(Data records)
⟨
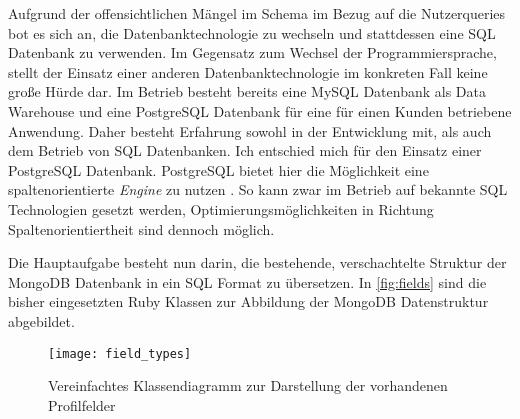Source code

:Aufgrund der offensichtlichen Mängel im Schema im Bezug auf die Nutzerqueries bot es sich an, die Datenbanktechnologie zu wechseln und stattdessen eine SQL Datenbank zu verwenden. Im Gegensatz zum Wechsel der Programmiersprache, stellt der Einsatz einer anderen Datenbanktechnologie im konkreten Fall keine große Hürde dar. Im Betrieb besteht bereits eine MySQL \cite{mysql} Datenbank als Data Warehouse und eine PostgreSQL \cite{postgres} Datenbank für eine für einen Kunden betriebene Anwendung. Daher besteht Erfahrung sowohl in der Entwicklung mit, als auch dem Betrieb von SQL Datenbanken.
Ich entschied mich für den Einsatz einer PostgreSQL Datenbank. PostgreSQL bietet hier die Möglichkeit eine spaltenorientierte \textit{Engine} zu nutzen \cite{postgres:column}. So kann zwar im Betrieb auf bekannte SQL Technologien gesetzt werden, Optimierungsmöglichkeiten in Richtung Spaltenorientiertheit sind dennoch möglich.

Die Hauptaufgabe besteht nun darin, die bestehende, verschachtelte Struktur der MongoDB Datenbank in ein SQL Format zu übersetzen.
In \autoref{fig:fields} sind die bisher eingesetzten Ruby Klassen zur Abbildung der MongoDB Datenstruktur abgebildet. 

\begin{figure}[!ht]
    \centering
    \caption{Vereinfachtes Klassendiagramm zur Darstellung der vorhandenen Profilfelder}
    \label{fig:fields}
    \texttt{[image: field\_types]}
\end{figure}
⟩
⟨
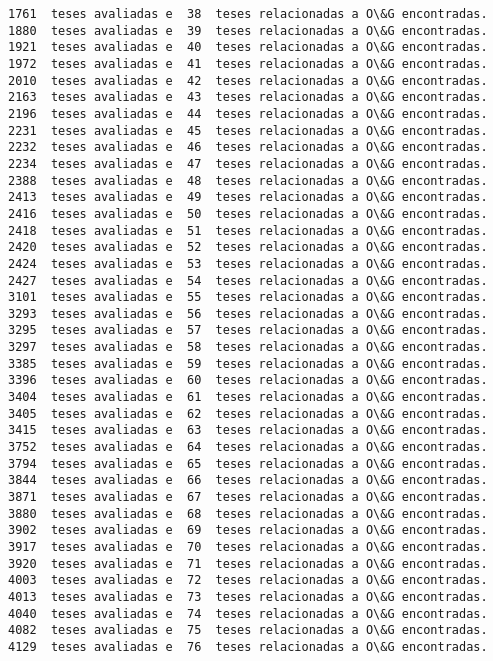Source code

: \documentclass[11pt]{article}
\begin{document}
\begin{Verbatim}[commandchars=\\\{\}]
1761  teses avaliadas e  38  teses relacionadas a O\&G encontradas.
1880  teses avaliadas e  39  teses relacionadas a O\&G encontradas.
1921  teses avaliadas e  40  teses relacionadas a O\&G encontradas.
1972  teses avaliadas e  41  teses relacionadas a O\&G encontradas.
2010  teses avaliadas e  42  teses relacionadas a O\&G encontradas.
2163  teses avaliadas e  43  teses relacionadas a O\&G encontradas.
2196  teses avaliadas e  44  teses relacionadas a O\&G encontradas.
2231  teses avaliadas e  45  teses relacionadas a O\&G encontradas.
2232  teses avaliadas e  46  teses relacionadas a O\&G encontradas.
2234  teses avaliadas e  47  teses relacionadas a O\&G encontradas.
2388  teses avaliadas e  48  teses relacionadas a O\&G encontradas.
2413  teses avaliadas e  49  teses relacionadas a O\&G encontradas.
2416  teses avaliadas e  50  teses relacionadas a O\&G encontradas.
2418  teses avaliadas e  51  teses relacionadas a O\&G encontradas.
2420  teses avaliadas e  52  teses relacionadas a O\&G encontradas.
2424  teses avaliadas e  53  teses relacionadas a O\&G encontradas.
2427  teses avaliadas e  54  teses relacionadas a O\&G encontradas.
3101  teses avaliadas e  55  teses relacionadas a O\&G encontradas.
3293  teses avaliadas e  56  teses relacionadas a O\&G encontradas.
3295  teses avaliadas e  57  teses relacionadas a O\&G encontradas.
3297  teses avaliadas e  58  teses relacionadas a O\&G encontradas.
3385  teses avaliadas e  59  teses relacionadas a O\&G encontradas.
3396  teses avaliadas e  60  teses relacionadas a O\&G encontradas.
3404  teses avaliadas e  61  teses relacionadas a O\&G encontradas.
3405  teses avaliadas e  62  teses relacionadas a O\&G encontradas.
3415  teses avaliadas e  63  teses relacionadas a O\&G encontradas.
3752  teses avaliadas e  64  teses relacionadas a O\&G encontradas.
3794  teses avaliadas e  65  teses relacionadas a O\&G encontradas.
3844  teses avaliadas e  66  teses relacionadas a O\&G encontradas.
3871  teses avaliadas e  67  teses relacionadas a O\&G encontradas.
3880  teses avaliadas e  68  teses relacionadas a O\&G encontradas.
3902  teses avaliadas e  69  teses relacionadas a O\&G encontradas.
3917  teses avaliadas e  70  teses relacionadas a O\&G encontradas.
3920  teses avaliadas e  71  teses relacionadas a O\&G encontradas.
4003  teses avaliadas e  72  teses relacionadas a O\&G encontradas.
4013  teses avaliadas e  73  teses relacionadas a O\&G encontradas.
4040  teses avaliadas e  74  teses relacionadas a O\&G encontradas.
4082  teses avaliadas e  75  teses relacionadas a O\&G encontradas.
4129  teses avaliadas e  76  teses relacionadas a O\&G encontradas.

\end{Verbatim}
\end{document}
⟩
Work instruction: Read the entries and show each line that mentions "sind".

Written response:
Ich entschied mich für den Einsatz einer PostgreSQL Datenbank. PostgreSQL bietet hier die Möglichkeit eine spaltenorientierte \textit{Engine} zu nutzen \cite{postgres:column}. So kann zwar im Betrieb auf bekannte SQL Technologien gesetzt werden, Optimierungsmöglichkeiten in Richtung Spaltenorientiertheit sind dennoch möglich.
In \autoref{fig:fields} sind die bisher eingesetzten Ruby Klassen zur Abbildung der MongoDB Datenstruktur abgebildet. 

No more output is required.